И, как в церкви, где, сколько бы народу ни набилось, давки не бывает, в автобусе образовалась тропинка.

— Дайте же людям выйти! — послышался голос Эдика Аксенюка, в общей мольбе не участвовавшего, но отчего-то насупленного. — Сколько можно говорить?!

Кондукторша дернула веревку. Автобус остановился и распахнул двери. Минин и Пожарский выпростался в передние, а Пупок в задние, где висевший люд раздвоил для этого свою пассажирскую килу.





Вышли они в таком одиноком и гиблом месте, что сутулый наш тридцать седьмой, шаркая своими шлепанцами, тотчас же с него убрался, и они остались одни. Из окошек вроде бы кое-кто на них поглядел, но сделал вид, что не поглядел, а так просто.
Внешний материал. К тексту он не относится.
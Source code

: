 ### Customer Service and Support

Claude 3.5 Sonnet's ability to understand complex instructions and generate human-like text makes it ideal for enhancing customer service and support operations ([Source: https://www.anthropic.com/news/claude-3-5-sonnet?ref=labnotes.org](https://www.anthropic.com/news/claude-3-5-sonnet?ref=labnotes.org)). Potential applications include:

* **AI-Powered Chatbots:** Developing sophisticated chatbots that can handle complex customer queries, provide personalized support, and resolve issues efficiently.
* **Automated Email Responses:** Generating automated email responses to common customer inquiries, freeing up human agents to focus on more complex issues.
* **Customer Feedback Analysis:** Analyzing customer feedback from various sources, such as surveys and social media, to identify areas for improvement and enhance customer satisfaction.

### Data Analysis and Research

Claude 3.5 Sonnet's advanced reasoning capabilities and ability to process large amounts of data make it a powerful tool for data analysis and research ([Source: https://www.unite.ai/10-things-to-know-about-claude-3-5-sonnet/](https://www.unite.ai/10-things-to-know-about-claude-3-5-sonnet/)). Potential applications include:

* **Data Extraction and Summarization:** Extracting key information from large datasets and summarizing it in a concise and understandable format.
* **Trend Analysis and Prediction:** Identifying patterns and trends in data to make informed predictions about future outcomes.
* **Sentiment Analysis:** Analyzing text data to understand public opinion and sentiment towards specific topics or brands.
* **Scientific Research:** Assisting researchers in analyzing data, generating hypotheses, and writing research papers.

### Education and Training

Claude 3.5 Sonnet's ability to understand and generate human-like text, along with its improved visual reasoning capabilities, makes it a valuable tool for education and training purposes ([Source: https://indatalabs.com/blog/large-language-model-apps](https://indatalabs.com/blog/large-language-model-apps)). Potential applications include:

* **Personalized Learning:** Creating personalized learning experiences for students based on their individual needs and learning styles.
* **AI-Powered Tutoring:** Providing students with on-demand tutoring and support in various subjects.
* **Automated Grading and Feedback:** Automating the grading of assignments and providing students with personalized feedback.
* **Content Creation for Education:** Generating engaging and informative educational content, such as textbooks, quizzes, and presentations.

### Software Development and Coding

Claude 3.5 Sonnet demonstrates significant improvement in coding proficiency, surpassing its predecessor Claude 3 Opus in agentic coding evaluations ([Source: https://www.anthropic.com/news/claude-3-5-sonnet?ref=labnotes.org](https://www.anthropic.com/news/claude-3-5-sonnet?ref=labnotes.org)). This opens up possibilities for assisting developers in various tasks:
Они же для виду, точь-в-точь дуэлянты, разошлись в разные стороны, а потом с независимым видом стали сходиться, тоже как дуэлянты.

— Пупок, — сказал Минин и Пожарский, — ты понял, как мы подзалетели?

— Ну! — откликнулся Пупок, с отвращением стряхивая с ног чьи-то обе левые калоши, но с языками.

— Докудова же он идет?

— До кладбища.

— А откуда?

— От роддома…

— Сколько же там вшиварей этих?

— Сколько баба нарожала…

— Жуть какая! Чуть не затоптали, и ты, Пупок, обношенный какой-то…

— Слышь! — Пупок, вертанув головой, понизил голос: — Кто это лежал подо всеми?

Минин и Пожарский посерел, наклонился к Пупкову уху и, что думал, сказал, но так тихо, что разобрать можно было разве что «…дьба». Пупок аж прямо вздрогнул, а Минин и Пожарский стал из серого белым.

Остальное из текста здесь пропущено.